Ce rythme régulier et saccadé est une manière pour Maupassant de suggérer l’intensité de l’acte
amoureux. On ne voit que les réactions du comte de Fourville, tout le reste est à deviner, par allusions.
2) Deux cadavres
La présence des amants n’a été révélée que par celle de leurs chevaux. Cette présence n’est détectable
que par les bruits qu’ils émettent (cris et coups). Les deux amants savent qu’ils vont mourir. Leur
situation leur ôte toute dignité et ôte toute dignité à leur fin tragique. Lorsque la hutte s’écrase, ils
passent au second plan, après la hutte (« la cabane s’y creva comme un œuf », « le coffre éventré »,
« les débris »). Seulement deux corps seront ensuite mentionnés, ils apparaissent morts,
effroyablement disloqués. Les personnages sont de nouveau décrits ensemble. Les pluriels montrent
que l’on ne peut plus les distinguer.
Une fois décrits individuellement, c’est à travers leur corps morcelé : « front ouvert », « mâchoire […]

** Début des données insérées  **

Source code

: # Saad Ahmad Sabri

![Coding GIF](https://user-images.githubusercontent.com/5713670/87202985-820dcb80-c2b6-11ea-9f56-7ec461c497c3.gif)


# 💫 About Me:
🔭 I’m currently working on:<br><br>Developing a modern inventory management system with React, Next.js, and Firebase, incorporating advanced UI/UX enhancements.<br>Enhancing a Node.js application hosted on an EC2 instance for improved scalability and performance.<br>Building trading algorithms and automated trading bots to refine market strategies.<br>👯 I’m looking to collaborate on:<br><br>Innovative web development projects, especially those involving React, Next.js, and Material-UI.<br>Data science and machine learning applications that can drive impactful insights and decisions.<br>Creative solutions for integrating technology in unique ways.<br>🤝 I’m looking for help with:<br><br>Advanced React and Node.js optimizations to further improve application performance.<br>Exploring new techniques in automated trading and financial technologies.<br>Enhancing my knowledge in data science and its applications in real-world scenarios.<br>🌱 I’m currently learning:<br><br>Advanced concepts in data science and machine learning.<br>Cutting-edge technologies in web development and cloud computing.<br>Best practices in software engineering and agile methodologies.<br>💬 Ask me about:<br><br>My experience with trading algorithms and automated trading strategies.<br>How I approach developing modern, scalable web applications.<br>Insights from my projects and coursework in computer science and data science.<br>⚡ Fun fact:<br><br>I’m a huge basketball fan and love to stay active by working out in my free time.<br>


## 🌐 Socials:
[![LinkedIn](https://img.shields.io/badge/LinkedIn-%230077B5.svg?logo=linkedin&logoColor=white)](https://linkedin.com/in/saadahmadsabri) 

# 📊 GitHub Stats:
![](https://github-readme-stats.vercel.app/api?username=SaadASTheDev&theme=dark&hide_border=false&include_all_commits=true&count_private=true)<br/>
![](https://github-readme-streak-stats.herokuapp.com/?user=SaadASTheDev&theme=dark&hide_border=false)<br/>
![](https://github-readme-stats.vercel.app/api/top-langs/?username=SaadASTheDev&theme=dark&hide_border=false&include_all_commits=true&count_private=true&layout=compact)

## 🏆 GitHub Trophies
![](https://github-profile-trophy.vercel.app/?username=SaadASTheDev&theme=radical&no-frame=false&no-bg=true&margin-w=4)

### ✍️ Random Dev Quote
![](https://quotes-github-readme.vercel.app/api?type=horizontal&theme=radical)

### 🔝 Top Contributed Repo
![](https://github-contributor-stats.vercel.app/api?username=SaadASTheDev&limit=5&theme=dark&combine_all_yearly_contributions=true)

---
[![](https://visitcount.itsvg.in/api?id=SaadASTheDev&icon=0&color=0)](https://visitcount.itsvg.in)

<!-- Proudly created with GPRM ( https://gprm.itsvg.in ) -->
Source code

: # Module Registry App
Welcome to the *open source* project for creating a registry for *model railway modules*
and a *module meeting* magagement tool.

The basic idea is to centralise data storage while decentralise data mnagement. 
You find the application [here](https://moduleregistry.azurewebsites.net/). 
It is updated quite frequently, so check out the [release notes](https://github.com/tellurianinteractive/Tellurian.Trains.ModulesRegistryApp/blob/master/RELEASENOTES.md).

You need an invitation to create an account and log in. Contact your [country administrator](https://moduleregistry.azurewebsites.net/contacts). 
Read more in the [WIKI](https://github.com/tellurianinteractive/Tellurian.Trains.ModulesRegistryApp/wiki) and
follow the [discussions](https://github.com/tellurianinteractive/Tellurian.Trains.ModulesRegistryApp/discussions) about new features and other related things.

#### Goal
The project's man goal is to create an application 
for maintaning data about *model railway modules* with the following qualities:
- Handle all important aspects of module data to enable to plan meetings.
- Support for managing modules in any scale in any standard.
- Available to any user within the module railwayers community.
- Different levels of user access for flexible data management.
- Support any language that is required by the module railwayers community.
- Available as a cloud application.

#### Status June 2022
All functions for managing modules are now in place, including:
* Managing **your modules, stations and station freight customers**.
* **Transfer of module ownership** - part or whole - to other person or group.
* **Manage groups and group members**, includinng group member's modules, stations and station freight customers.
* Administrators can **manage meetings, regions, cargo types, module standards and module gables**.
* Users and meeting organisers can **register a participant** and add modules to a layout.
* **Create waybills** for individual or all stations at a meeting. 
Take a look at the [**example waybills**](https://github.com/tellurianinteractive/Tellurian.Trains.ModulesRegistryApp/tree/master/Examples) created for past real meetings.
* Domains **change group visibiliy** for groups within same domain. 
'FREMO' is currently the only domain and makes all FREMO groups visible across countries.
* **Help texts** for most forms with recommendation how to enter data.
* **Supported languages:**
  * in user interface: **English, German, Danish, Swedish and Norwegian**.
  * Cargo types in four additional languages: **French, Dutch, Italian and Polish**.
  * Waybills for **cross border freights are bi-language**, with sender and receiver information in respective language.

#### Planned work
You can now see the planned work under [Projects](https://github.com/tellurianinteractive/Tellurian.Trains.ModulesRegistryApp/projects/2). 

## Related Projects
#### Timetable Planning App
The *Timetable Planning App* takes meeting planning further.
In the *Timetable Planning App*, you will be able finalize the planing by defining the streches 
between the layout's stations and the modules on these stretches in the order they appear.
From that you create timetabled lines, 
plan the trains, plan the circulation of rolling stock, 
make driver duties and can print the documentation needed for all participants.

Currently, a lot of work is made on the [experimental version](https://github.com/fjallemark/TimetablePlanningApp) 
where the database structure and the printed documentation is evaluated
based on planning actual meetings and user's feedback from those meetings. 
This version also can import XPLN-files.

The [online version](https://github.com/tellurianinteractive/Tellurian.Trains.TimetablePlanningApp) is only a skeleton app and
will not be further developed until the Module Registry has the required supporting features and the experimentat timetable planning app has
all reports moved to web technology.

pendait », « face écrasée ». Ils ont perdu jusqu’à leur identité ; ils sont désignés de manière générique,
ils ont perdu leur intégrité. La Comtesse est présentée en second, avec un plus gros plan. Elle est
présentée en des termes qui soulignent cette dislocation : l’allitération en « ch » à la fin du texte donne
l’impression au lecteur de revoir le choc.
Conclusion : La violence extrême de ce texte en fait un moment exceptionnel dans le roman où
habituellement les personnages subissent leur destin sans réagir. L’être humain est représenté comme
un être dénaturé (corps inertes et brisés, animal). A aucun moment n’apparait la possibilité d’une
communication. Entre les êtres. Le comte de Fourville, sorte de double masculin de Jeanne, est aussi
son contraire puisqu’il agit là où elle se résigne. Mais le comte, comme Jeanne, se montre aussi muet,
aussi incapable d’exprimer son outrage et sa colère. L’acte perpétré par le Comte fera trois victimes et
non pas deux. Le soir même de la mort de Julien, Jeanne accouche d’une petite fille mort-née.